In [None]:
%%sh
pip -q install sagemaker --upgrade

In [None]:
import sagemaker

print(sagemaker.__version__)

session = sagemaker.Session()
bucket = session.default_bucket()

### Define channels

In [None]:
# Fully replicated, Pipe Mode

prefix = 'imagenet-split'
s3_train_path = 's3://{}/{}/input/training/'.format(bucket, prefix)
s3_val_path   = 's3://{}/{}/input/validation/'.format(bucket, prefix)
s3_output     = 's3://{}/{}/output/'.format(bucket, prefix)

from sagemaker.inputs import ShuffleConfig

train_data = sagemaker.TrainingInput(s3_train_path, 
                      distribution='FullyReplicated',
                      shuffle_config=ShuffleConfig(59),
                      content_type='application/x-recordio',
                      s3_data_type='S3Prefix',
                      input_mode='Pipe')

validation_data = sagemaker.TrainingInput(s3_val_path, 
                           distribution='FullyReplicated',
                           content_type='application/x-recordio', 
                           s3_data_type='S3Prefix',
                           input_mode='Pipe')

In [None]:
print(s3_train_path)
print(s3_val_path)
print(s3_output)

In [None]:
s3_channels = {'train': train_data, 'validation': validation_data}

### Get the name of the image classification algorithm in our region

In [None]:
region    = session.boto_session.region_name    
container = sagemaker.image_uris.retrieve('image-classification', region)

print(container)

### Configure the training job

A quick test shows that a single p3.2xlarge instance with batch size set to 128 will crunch through the dataset at about **335 images/second**. 

As we have about **1,281,167 images**, we can expect one epoch to last about **3824 seconds** (about 1h and 4 minutes)...

An ml.p3.2xlarge costs $3.825 per hour in us-east-1. 

[ https://aws.amazon.com/sagemaker/pricing/ ]

Assuming that we need to train for 150 epochs to get decent accuracy:
- Duration: (3824/3600)*150 = 158 hours (about 6.5 days)
- Cost: 158 * 3.825 = $573

6.5 days is probably not acceptable from a business perspective. 
Let's try to speed our job with a multi-GPU instance.

In [None]:
role = sagemaker.get_execution_role()

ic = sagemaker.estimator.Estimator(
    container,
    role,
    instance_count=1, 
    instance_type='ml.p3dn.24xlarge',   # 8 GPUs
    output_path=s3_output,
    volume_size=1
)

### Set algorithm parameters

In [None]:
ic.set_hyperparameters(
    num_layers=50,                 # Train a Resnet-50 model
    use_pretrained_model=0,        # Train from scratch
    num_classes=1000,              # ImageNet has 1000 classes
    num_training_samples=1281167,  # Number of training samples
    mini_batch_size=1024,          # 8 GPUs * 128 = 1024
    learning_rate=0.4,
    epochs=2,
    augmentation_type='crop',
    top_k=3,
    kv_store='dist_sync',          # gradient updates are synchronized after each batch
)


In [None]:
ic.fit(inputs=s3_channels)

An ml.p3dn.24xlarge costs $35.894 per hour (us-east-1)

[ https://aws.amazon.com/sagemaker/pricing/ ]

Time per epoch: 727 seconds

For 150 epochs:
- Duration: (865/3600) * 150 = 30.3 hours (1.25 day)
- Cost: 30.3 * 35.894 = $1,087

We go 5x faster, but at almost 2x the cost.

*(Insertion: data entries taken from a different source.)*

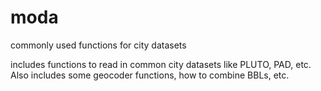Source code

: # moda
commonly used functions for city datasets

includes functions to read in common city datasets like PLUTO, PAD, etc. Also includes some geocoder functions, how to combine BBLs, etc. 
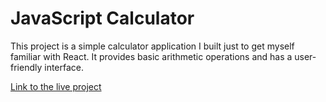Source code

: # JavaScript Calculator

This project is a simple calculator application I built just to get myself familiar with React. It provides basic arithmetic operations and has a user-friendly interface.

[Link to the live project](https://armin-kf.github.io/js-cal/)
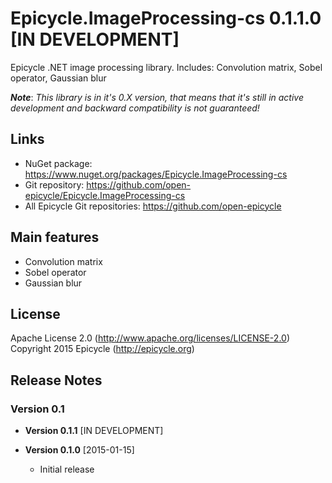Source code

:# Epicycle.ImageProcessing-cs 0.1.1.0 [IN DEVELOPMENT]
Epicycle .NET image processing library. Includes: Convolution matrix, Sobel operator, Gaussian blur

***Note***: *This library is in it's 0.X version, that means that it's still in active development and backward compatibility is not guaranteed!*

## Links
* NuGet package: https://www.nuget.org/packages/Epicycle.ImageProcessing-cs
* Git repository: https://github.com/open-epicycle/Epicycle.ImageProcessing-cs
* All Epicycle Git repositories: https://github.com/open-epicycle

## Main features
* Convolution matrix
* Sobel operator
* Gaussian blur

## License
Apache License 2.0 (http://www.apache.org/licenses/LICENSE-2.0)
Copyright 2015 Epicycle (http://epicycle.org)

## Release Notes
### Version 0.1 

* **Version 0.1.1** [IN DEVELOPMENT]

* **Version 0.1.0** [2015-01-15]
  * Initial release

Let's start optimizing this.

CloudWatch shows that total GPU memory utilization is only 300%, meaning 300/8=37.5% on each GPU. Let's bump batch size to (1024/0.375)=2730, rounded up to 2736 to be divisible by 8.

A better way to understand how a training job uses the underlying infrastructure is to use the profiling capability in SageMaker Debugger. Let's run the same job and ask for a profiling report.

In [None]:
# Add profiling report

from sagemaker.debugger import rule_configs, Rule, ProfilerRule
from sagemaker.debugger import ProfilerConfig, FrameworkProfile
    
ic = sagemaker.estimator.Estimator(
    container,
    role,
    instance_count=1, 
    instance_type='ml.p3dn.24xlarge',
    output_path=s3_output,
    volume_size=1,

    # https://docs.aws.amazon.com/sagemaker/latest/dg/debugger-built-in-rules.html
    rules=[ 
        ProfilerRule.sagemaker(rule_configs.ProfilerReport())
    ],
    framework_profile_params=ProfilerConfig(
        framework_profile_params=FrameworkProfile()
    )
)

In [None]:
# Same as above

ic.set_hyperparameters(num_layers=50,                 # Train a Resnet-50 model
                       use_pretrained_model=0,        # Train from scratch
                       num_classes=1000,              # ImageNet has 1000 classes
                       num_training_samples=1281167,  # Number of training samples
                       mini_batch_size=2736,          
                       learning_rate=0.4,
                       epochs=2,
                       kv_store='dist_sync',
                       augmentation_type='crop',
                       top_k=3)

In [None]:
ic.fit(inputs=s3_channels)

Time per epoch: 758 seconds

Maximizing GPU memory usage is good practice, as it keeps GPU cores as busy as possible. However, it didn't make a difference here. Maybe the cost of synchronizing gradients ?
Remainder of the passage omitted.